Speaking at a business lunch yesterday (Wednesday) held at Grand Lisboa Palace and organized by BritCham Macau, Scott’s comments alluded to the controversy generated by the Macau Government after it revealed in a press conference in September some of the proposals in store for the upcoming gaming law revision. The new Macau gaming law, which is currently under legislative development and is to supersede the current law enacted in 2001, is bound to give shape to the industry after new gaming concessions are issued. The existing gaming concessions expire on 26 June 2022, although the government does have the power to extend the concessions for up to five years beyond the original expiry date.

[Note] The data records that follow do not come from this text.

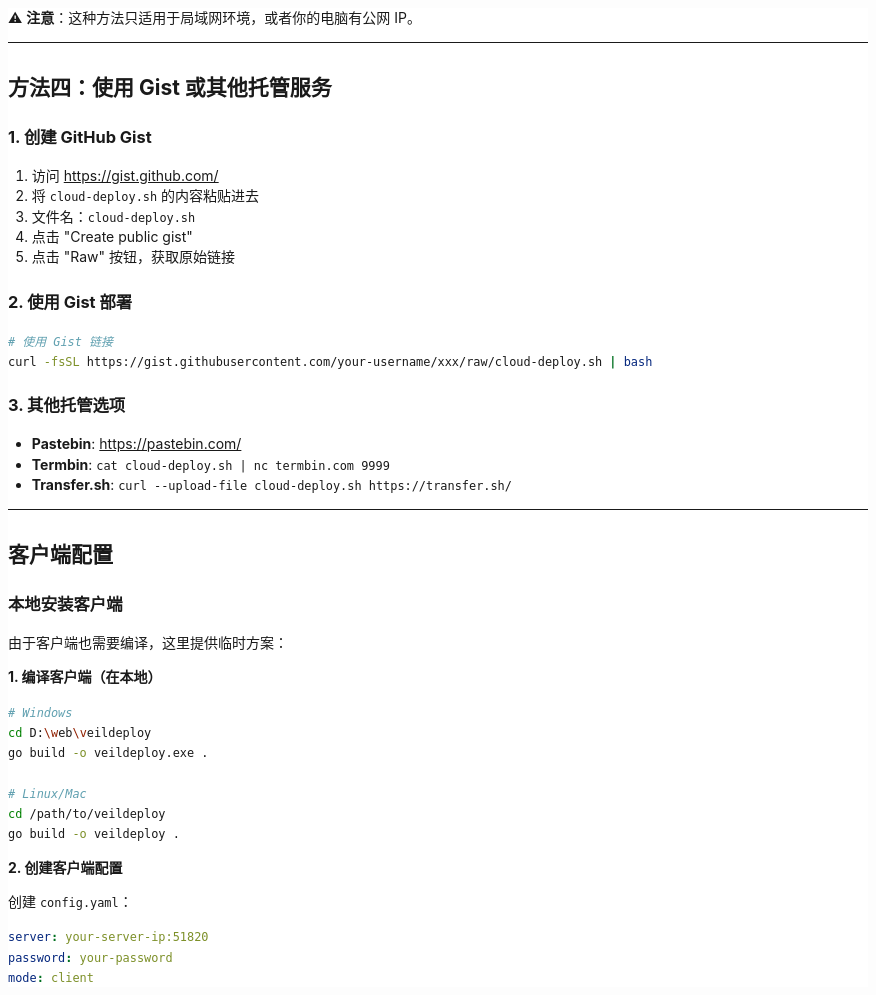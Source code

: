 ⚠️ **注意**：这种方法只适用于局域网环境，或者你的电脑有公网 IP。

---

## 方法四：使用 Gist 或其他托管服务

### 1. 创建 GitHub Gist

1. 访问 https://gist.github.com/
2. 将 `cloud-deploy.sh` 的内容粘贴进去
3. 文件名：`cloud-deploy.sh`
4. 点击 "Create public gist"
5. 点击 "Raw" 按钮，获取原始链接

### 2. 使用 Gist 部署

```bash
# 使用 Gist 链接
curl -fsSL https://gist.githubusercontent.com/your-username/xxx/raw/cloud-deploy.sh | bash
```

### 3. 其他托管选项

- **Pastebin**: https://pastebin.com/
- **Termbin**: `cat cloud-deploy.sh | nc termbin.com 9999`
- **Transfer.sh**: `curl --upload-file cloud-deploy.sh https://transfer.sh/`

---

## 客户端配置

### 本地安装客户端

由于客户端也需要编译，这里提供临时方案：

**1. 编译客户端（在本地）**

```bash
# Windows
cd D:\web\veildeploy
go build -o veildeploy.exe .

# Linux/Mac
cd /path/to/veildeploy
go build -o veildeploy .
```

**2. 创建客户端配置**

创建 `config.yaml`：

```yaml
server: your-server-ip:51820
password: your-password
mode: client
```
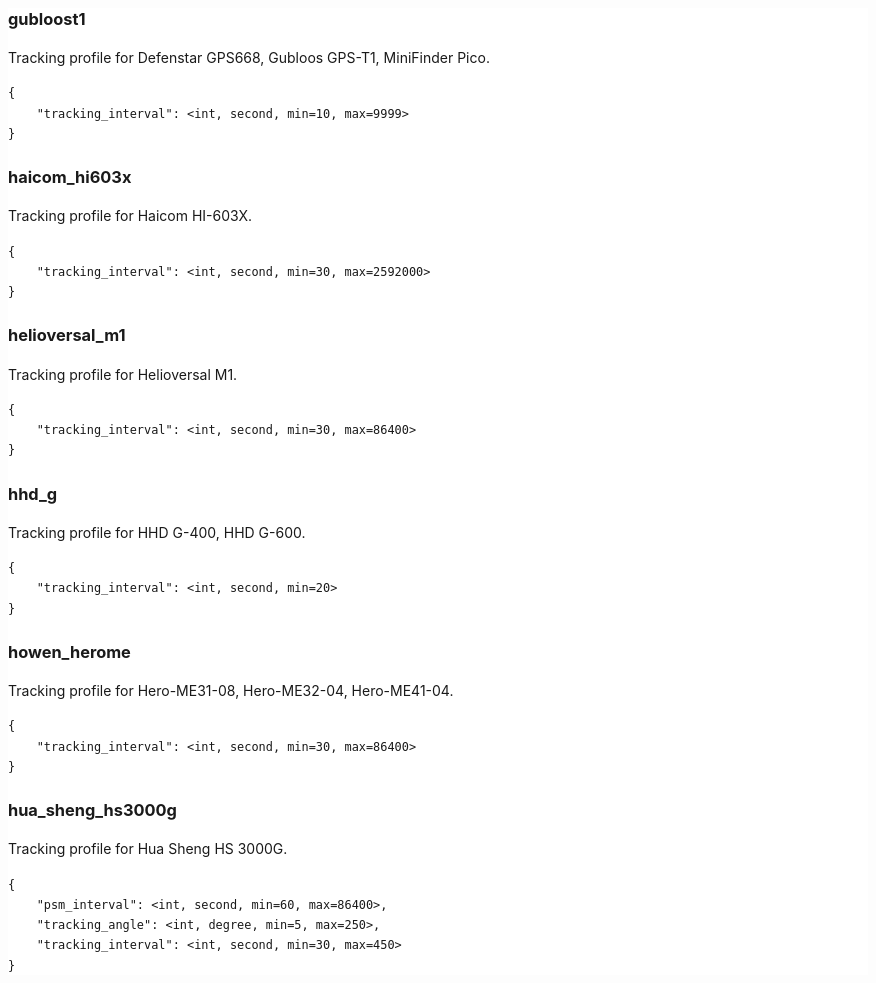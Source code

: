 ### gubloost1

Tracking profile for Defenstar GPS668, Gubloos GPS-T1, MiniFinder Pico.
```json5
{
    "tracking_interval": <int, second, min=10, max=9999>
}
```

### haicom_hi603x

Tracking profile for Haicom HI-603X.
```json5
{
    "tracking_interval": <int, second, min=30, max=2592000>
}
```

### helioversal_m1

Tracking profile for Helioversal M1.
```json5
{
    "tracking_interval": <int, second, min=30, max=86400>
}
```

### hhd_g

Tracking profile for HHD G-400, HHD G-600.
```json5
{
    "tracking_interval": <int, second, min=20>
}
```

### howen_herome

Tracking profile for Hero-ME31-08, Hero-ME32-04, Hero-ME41-04.
```json5
{
    "tracking_interval": <int, second, min=30, max=86400>
}
```

### hua_sheng_hs3000g

Tracking profile for Hua Sheng HS 3000G.
```json5
{
    "psm_interval": <int, second, min=60, max=86400>,
    "tracking_angle": <int, degree, min=5, max=250>,
    "tracking_interval": <int, second, min=30, max=450>
}
```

One of the announced plans that shook the sector and triggered a bourse collapse in the listed entities of Macau’s casino concessionaires on 15 September was the possibility of introducing limitations to the distribution of dividends by casino concessionaires to their shareholders, in the form of a provision requiring that the government approve any such dividends. The government has yet to offer any guidance on if and how they would withhold any such approval, other than saying that concessionaires would need to “meet specific requirements in advance” and that the goal of the proposal was to “promote the sustainable and diversified development of Macau.”
Delving into the matter, Scott’s comments stressed the key role dividends plays in the IR’s financial ecosystem. He also said any proposal trying to limit the normal function of the declaration of dividends involved a conflict with other long-established Macau law stipulating the rights of shareholders. “Apart from a provision requiring companies to retain 10% of their profits until a reserve of 25% of their issued capital is accumulated, shareholders are free to distribute dividends as they see fit, as long as this is done under the normal corporate governance provisions of the company.”
He also remarked that the approach to dividends seems to be the only key subject in the government’s Gaming Law proposals “that doesn’t eventually have an answer the industry can live with. We haven’t got clarity on that development yet. But apart from that, all of the points the international investment community had initially been concerned with are okay once you sit down and think them though. And you would think that the government doesn’t want to seriously harm an industry that provides the lion’s share of its taxation revenue each and every year.”
During his presentation Scott broke down threats and challenges laying ahead for the Macau gaming industry, including the aforementioned upcoming Gaming Law, post-pandemic industry development and the industry’s relationship with mainland China.